__About this task__
All entries are to be given again verbatim.

= Beginning of Section =

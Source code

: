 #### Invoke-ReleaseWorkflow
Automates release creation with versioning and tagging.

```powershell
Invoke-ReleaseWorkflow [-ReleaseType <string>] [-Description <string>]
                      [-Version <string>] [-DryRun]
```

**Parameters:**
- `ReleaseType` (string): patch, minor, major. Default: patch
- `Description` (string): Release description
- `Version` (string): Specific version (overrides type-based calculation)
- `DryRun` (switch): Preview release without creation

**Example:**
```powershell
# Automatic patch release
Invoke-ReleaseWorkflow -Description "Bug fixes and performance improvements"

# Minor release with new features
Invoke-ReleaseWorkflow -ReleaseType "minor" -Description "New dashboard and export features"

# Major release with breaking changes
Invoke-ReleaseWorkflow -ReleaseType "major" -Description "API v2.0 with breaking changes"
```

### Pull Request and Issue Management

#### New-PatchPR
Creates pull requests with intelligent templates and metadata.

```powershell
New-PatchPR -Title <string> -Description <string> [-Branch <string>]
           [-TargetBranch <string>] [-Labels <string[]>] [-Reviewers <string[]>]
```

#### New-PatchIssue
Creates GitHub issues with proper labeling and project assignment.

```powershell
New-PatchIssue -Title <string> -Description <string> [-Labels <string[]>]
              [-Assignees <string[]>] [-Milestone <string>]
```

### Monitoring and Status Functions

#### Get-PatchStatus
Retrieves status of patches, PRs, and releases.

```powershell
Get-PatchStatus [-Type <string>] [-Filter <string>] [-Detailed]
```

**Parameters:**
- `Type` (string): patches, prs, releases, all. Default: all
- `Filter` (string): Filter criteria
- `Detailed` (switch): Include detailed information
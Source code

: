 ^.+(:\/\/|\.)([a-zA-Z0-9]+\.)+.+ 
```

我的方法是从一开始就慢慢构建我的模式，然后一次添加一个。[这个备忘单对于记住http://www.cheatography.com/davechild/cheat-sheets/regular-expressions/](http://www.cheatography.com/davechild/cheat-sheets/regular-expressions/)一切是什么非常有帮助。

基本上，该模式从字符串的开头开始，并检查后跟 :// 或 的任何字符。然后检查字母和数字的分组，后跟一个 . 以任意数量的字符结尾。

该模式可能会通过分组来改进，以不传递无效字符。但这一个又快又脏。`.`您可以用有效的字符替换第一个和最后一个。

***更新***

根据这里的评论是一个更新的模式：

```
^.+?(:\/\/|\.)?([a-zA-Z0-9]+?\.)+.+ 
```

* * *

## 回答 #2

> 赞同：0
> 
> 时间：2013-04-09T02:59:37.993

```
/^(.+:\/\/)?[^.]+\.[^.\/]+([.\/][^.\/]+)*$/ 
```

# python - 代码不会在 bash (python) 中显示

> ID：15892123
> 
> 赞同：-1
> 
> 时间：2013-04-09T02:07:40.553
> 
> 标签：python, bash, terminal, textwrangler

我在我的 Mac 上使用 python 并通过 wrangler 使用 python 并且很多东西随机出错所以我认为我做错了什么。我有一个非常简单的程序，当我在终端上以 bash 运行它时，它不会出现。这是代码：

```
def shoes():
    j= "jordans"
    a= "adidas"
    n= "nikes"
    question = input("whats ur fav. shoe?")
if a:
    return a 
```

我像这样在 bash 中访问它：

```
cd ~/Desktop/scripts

= End of Section =

__Solution to this task__
Source code

: #### Invoke-ReleaseWorkflow
Automates release creation with versioning and tagging.

```powershell
Invoke-ReleaseWorkflow [-ReleaseType <string>] [-Description <string>]
                      [-Version <string>] [-DryRun]
```

**Parameters:**
- `ReleaseType` (string): patch, minor, major. Default: patch
- `Description` (string): Release description
- `Version` (string): Specific version (overrides type-based calculation)
- `DryRun` (switch): Preview release without creation

**Example:**
```powershell
# Automatic patch release
Invoke-ReleaseWorkflow -Description "Bug fixes and performance improvements"

# Minor release with new features
Invoke-ReleaseWorkflow -ReleaseType "minor" -Description "New dashboard and export features"

# Major release with breaking changes
Invoke-ReleaseWorkflow -ReleaseType "major" -Description "API v2.0 with breaking changes"
```

### Pull Request and Issue Management

#### New-PatchPR
Creates pull requests with intelligent templates and metadata.

```powershell
New-PatchPR -Title <string> -Description <string> [-Branch <string>]
           [-TargetBranch <string>] [-Labels <string[]>] [-Reviewers <string[]>]
```

#### New-PatchIssue
Creates GitHub issues with proper labeling and project assignment.

```powershell
New-PatchIssue -Title <string> -Description <string> [-Labels <string[]>]
              [-Assignees <string[]>] [-Milestone <string>]
```

### Monitoring and Status Functions

#### Get-PatchStatus
Retrieves status of patches, PRs, and releases.

```powershell
Get-PatchStatus [-Type <string>] [-Filter <string>] [-Detailed]
```

**Parameters:**
- `Type` (string): patches, prs, releases, all. Default: all
- `Filter` (string): Filter criteria
- `Detailed` (switch): Include detailed information
Source code

: ^.+(:\/\/|\.)([a-zA-Z0-9]+\.)+.+ 
```

我的方法是从一开始就慢慢构建我的模式，然后一次添加一个。[这个备忘单对于记住http://www.cheatography.com/davechild/cheat-sheets/regular-expressions/](http://www.cheatography.com/davechild/cheat-sheets/regular-expressions/)一切是什么非常有帮助。

基本上，该模式从字符串的开头开始，并检查后跟 :// 或 的任何字符。然后检查字母和数字的分组，后跟一个 . 以任意数量的字符结尾。

该模式可能会通过分组来改进，以不传递无效字符。但这一个又快又脏。`.`您可以用有效的字符替换第一个和最后一个。

***更新***

根据这里的评论是一个更新的模式：

```
^.+?(:\/\/|\.)?([a-zA-Z0-9]+?\.)+.+ 
```

* * *

## 回答 #2

> 赞同：0
> 
> 时间：2013-04-09T02:59:37.993

```
/^(.+:\/\/)?[^.]+\.[^.\/]+([.\/][^.\/]+)*$/ 
```

# python - 代码不会在 bash (python) 中显示

> ID：15892123
> 
> 赞同：-1
> 
> 时间：2013-04-09T02:07:40.553
> 
> 标签：python, bash, terminal, textwrangler

我在我的 Mac 上使用 python 并通过 wrangler 使用 python 并且很多东西随机出错所以我认为我做错了什么。我有一个非常简单的程序，当我在终端上以 bash 运行它时，它不会出现。这是代码：

```
def shoes():
    j= "jordans"
    a= "adidas"
    n= "nikes"
    question = input("whats ur fav. shoe?")
if a:
    return a 
```

我像这样在 bash 中访问它：

```
cd ~/Desktop/scripts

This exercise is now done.